L’entrée se fait par la cour d’honneur qui, autrefois, constituait le jardin du cloître. Les étages, pour raison de sécurité, ne se visitent pas. Et le parcours s’organise au rez-de-chaussée à travers une série de pièces qui donnent sur la galerie de l’ancien cloître. Herboristerie, cuisine, bibliothèque et salon de musique évoquent l’histoire des lieux et les fastes d’antan. « Certains plafonds ont conservé leurs moulures. Le parquet du grand salon en point de Hongrie date du XVIIIe siècle. Il est classé, tout comme les boiseries sculptées de décors végétaux qui calepinent les murs de la salle à manger d’été. Les cheminées de marbre également, dont celle de la salle des évêques en griotte rouge du Minervois, ont traversé le temps. Pour le reste, tout est scénographié, indique Nathalie Augereau. Les différentes occupations du château ont modifié les lieux, au détriment des vestiges historiques. Quand l’église est devenue cave viticole, par exemple, la base de chaque pilier a été cassée pour installer les cuves, les parois percées de trous pour supporter escaliers et coursives. » Des dégâts irréparables qui disent l’histoire du site et ses vicissitudes.
La façade ouest de l’église, plusieurs fois remaniée, raconte près de mille ans d’histoire. Ici, elle est en partie masquée par celle du bâtiment central du château-abbaye. Une terrasse bordée d’une magnifique rambarde en fer forgé longe l’ensemble des bâtiments. Murée au XVIIIe siècle, cette Vierge à l’Enfant (premier quart du XIIe siècle) surmonte la porte d’accès à l’église, dans l’aile sud du cloître. Elle a été mise au jour et nettoyée en 2007. Des prélèvements ont mis en évidence la présence d’aérinite. Très utilisé entre la fin du XIe et le début du XIIe siècle, ce pigment d’origine minérale, que l’on trouve uniquement en Espagne et en Italie, a été identifié dans les célèbres décors muraux de l’église Santa Maria de Taüll et d’autres églises romanes de la Vall de Boí (Espagne).
Malgré les cicatrices de l’histoire, le charme de Cassan opère. La façade ouest, couronnée dans sa partie centrale d’une balustrade et de pots à feu, se déploie, grandiose et majestueuse, sur 80 mètres de long. L’élégance de son architecture classique, son aspect rectiligne valent à ce palais religieux son surnom, partagé avec bien d’autres demeures, de petit Versailles du Languedoc. « Ce cadre incite à la contemplation et à la méditation, commente Nathalie Augereau. En été, sur la façade, le soleil se joue des couleurs des pierres de grès et de calcaire coquillier. »

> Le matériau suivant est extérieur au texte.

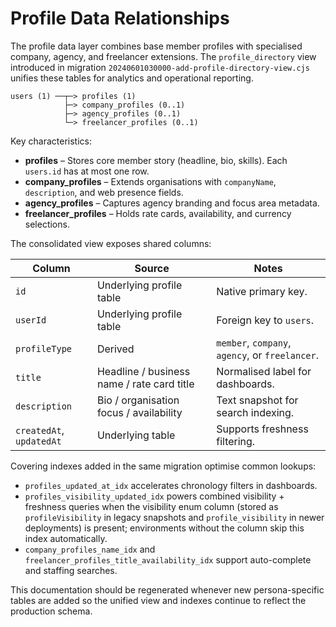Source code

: # Profile Data Relationships

The profile data layer combines base member profiles with specialised company, agency, and freelancer extensions. The `profile_directory` view introduced in migration `20240601030000-add-profile-directory-view.cjs` unifies these tables for analytics and operational reporting.

```
users (1) ──┬─> profiles (1)
            ├─> company_profiles (0..1)
            ├─> agency_profiles (0..1)
            └─> freelancer_profiles (0..1)
```

Key characteristics:

- **profiles** – Stores core member story (headline, bio, skills). Each `users.id` has at most one row.
- **company_profiles** – Extends organisations with `companyName`, `description`, and web presence fields.
- **agency_profiles** – Captures agency branding and focus area metadata.
- **freelancer_profiles** – Holds rate cards, availability, and currency selections.

The consolidated view exposes shared columns:

| Column | Source | Notes |
| --- | --- | --- |
| `id` | Underlying profile table | Native primary key. |
| `userId` | Underlying profile table | Foreign key to `users`. |
| `profileType` | Derived | `member`, `company`, `agency`, or `freelancer`. |
| `title` | Headline / business name / rate card title | Normalised label for dashboards. |
| `description` | Bio / organisation focus / availability | Text snapshot for search indexing. |
| `createdAt`, `updatedAt` | Underlying table | Supports freshness filtering.

Covering indexes added in the same migration optimise common lookups:

- `profiles_updated_at_idx` accelerates chronology filters in dashboards.
- `profiles_visibility_updated_idx` powers combined visibility + freshness queries when the visibility enum column (stored as `profileVisibility` in legacy snapshots and `profile_visibility` in newer deployments) is present; environments without the column skip this index automatically.
- `company_profiles_name_idx` and `freelancer_profiles_title_availability_idx` support auto-complete and staffing searches.

This documentation should be regenerated whenever new persona-specific tables are added so the unified view and indexes continue to reflect the production schema.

La galerie avec un escalier à voûte plate et ses travées de fenêtres sous voûte offre de superbes perspectives ainsi qu’une vue traversante de la cour d’honneur jusqu’aux jardins. Et lors de la réalisation d’une issue de secours, en 2007, les travaux ont mis à jour une fresque caractéristique de l’art byzantin, datant du premier quart du XIIe siècle. Quant à l’église romane, elle frappe par ses dimensions impressionnantes, 16 mètres de hauteur pour la clé de voûte, 11 de large, 40 de long, soit une envergure exceptionnelle. Quatre colonnes s’ornent encore de chapiteaux primitifs proéminents, comme dans l’église Saint-Ruf à Avignon.
Une part de mystère
Son clocher en forme de lanterne avec six fenêtres est peu commun également. « D’après la tradition, une lumière y était allumée pour guider le pèlerin. Une autre version prétend qu’on y plaçait un brûlot lors du décès d’un chanoine. Et ses ajournements géométriques auraient représenté les astres au Moyen Âge. »

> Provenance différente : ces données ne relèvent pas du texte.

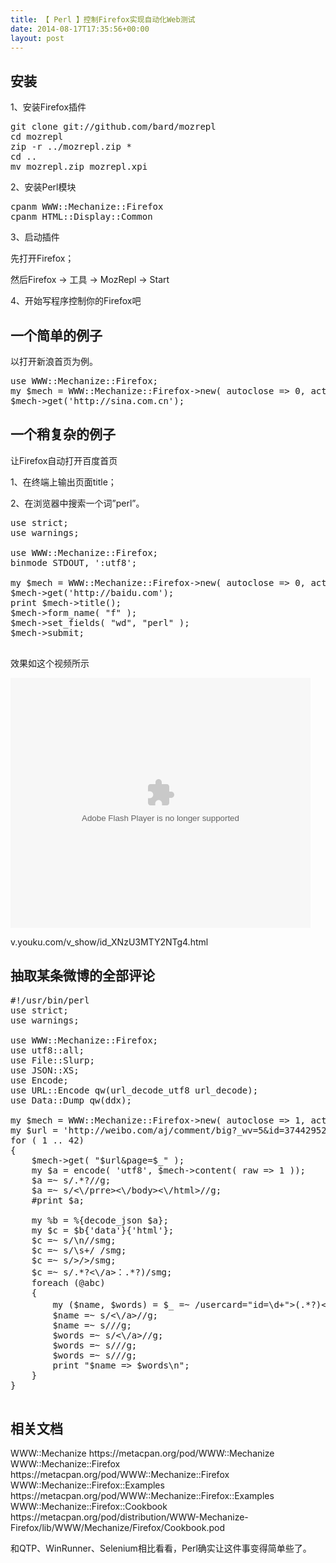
 ```yaml
---
title: 【 Perl 】控制Firefox实现自动化Web测试
date: 2014-08-17T17:35:56+00:00
layout: post
---
```

## 安装

1、安装Firefox插件

<pre class="brush: bash">git clone git://github.com/bard/mozrepl
cd mozrepl
zip -r ../mozrepl.zip *
cd ..
mv mozrepl.zip mozrepl.xpi
</pre>

2、安装Perl模块

<pre class="brush: bash">cpanm WWW::Mechanize::Firefox
cpanm HTML::Display::Common
</pre>

3、启动插件
  
先打开Firefox；
  
然后Firefox -> 工具 -> MozRepl -> Start

4、开始写程序控制你的Firefox吧

## 一个简单的例子

以打开新浪首页为例。

<pre class="brush: perl">use WWW::Mechanize::Firefox;
my $mech = WWW::Mechanize::Firefox->new( autoclose => 0, activate => 1 );
$mech->get('http://sina.com.cn');
</pre>

## 一个稍复杂的例子

让Firefox自动打开百度首页
  
1、在终端上输出页面title；
  
2、在浏览器中搜索一个词&#8221;perl&#8221;。

<pre class="brush: perl">use strict;
use warnings;

use WWW::Mechanize::Firefox;
binmode STDOUT, ':utf8';

my $mech = WWW::Mechanize::Firefox->new( autoclose => 0, activate => 1 );
$mech->get('http://baidu.com');
print $mech->title();
$mech->form_name( "f" );
$mech->set_fields( "wd", "perl" );
$mech->submit;

</pre>

效果如这个视频所示

<embed src="http://player.youku.com/player.php/sid/XNzU3MTY2NTg4/v.swf" allowFullScreen="true" quality="high" width="480" height="400" align="middle" allowScriptAccess="always" type="application/x-shockwave-flash">
</embed>

v.youku.com/v\_show/id\_XNzU3MTY2NTg4.html

## 抽取某条微博的全部评论

<pre class="brush: perl">#!/usr/bin/perl
use strict;
use warnings;

use WWW::Mechanize::Firefox;
use utf8::all;
use File::Slurp;
use JSON::XS;
use Encode;
use URL::Encode qw(url_decode_utf8 url_decode);
use Data::Dump qw(ddx);

my $mech = WWW::Mechanize::Firefox->new( autoclose => 1, activate => 1 );
my $url = 'http://weibo.com/aj/comment/big?_wv=5&id=3744295209134458&max_id=3744609358765392&filter=0&__rnd=1408272337687';
for ( 1 .. 42)
{
	$mech->get( "$url&page=$_" );
	my $a = encode( 'utf8', $mech->content( raw => 1 ));
	$a =~ s/.*?<prre>//g;
	$a =~ s/<\/prre><\/body><\/html>//g;
	#print $a;

	my %b = %{decode_json $a};
	my $c = $b{'data'}{'html'};
	$c =~ s/\n//smg;
	$c =~ s/\s+/ /smg;
	$c =~ s/>/>/smg;
	$c =~ s/</</smg;
	$c =~ s/&/&#038;/smg;
	#print "[$c]\n";

	my @abc = $c =~ /(usercard="id=\d+">.*?<\/a>：.*?<span class="S_txt2">)/smg;
	foreach (@abc)
	{
		my ($name, $words) = $_ =~ /usercard="id=\d+">(.*?)<\/a>：(.*?)<span class="S_txt2">/;
		$name =~ s/<\/a>//g;
		$name =~ s/<a.*>//g;
		$words =~ s/<\/a>//g;
		$words =~ s/<a.*>//g;
		$words =~ s/<img.*>//g;
		print "$name => $words\n";
	}
}

</pre>


<h2>
  相关文档
</h2>


<p>
  WWW::Mechanize https://metacpan.org/pod/WWW::Mechanize<br />
  WWW::Mechanize::Firefox https://metacpan.org/pod/WWW::Mechanize::Firefox<br />
  WWW::Mechanize::Firefox::Examples https://metacpan.org/pod/WWW::Mechanize::Firefox::Examples<br />
  WWW::Mechanize::Firefox::Cookbook https://metacpan.org/pod/distribution/WWW-Mechanize-Firefox/lib/WWW/Mechanize/Firefox/Cookbook.pod
</p>


<p>
  和QTP、WinRunner、Selenium相比看看，Perl确实让这件事变得简单些了。
</p>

Du fait de son mauvais état, ce clocher reste inaccessible. « Pour rénover entièrement le site, la tâche est titanesque. L’eau qui alimente un ancien vivier au fond du jardin est recueillie par un puits artésien situé de l’autre côté du château, dans la cour d’honneur. Un aqueduc souterrain qui passe sous le bâtiment permet de l’acheminer. Il faudrait y nettoyer les limons qui s’accumulent mais, au-delà, des études devraient être mises en chantier pour mieux connaître ce patrimoine. À l’étage, plusieurs cadrans solaires occultés par un conduit de cheminée mériteraient, a minima, de faire l’objet de recherches. Un cimetière qui dépendrait de l’hôpital a également été découvert avec des ossements de femmes et deux coquilles placées au niveau de l’épaule et la hanche. Cela pourrait sous- entendre que le prieuré et son hospice étaient situés sur le chemin de Saint-Jacques-de-Compostelle », raconte Nathalie Augereau.
Voilà toute la magie de Cassan, lieu à part, entre sacré et profane, implanté sur la commune de Roujan, mais offrant sa plus belle vue à celle de Gabian. Négligé par l’histoire, il conserve une part de mystère qui laisse la porte ouverte à bien des possibles.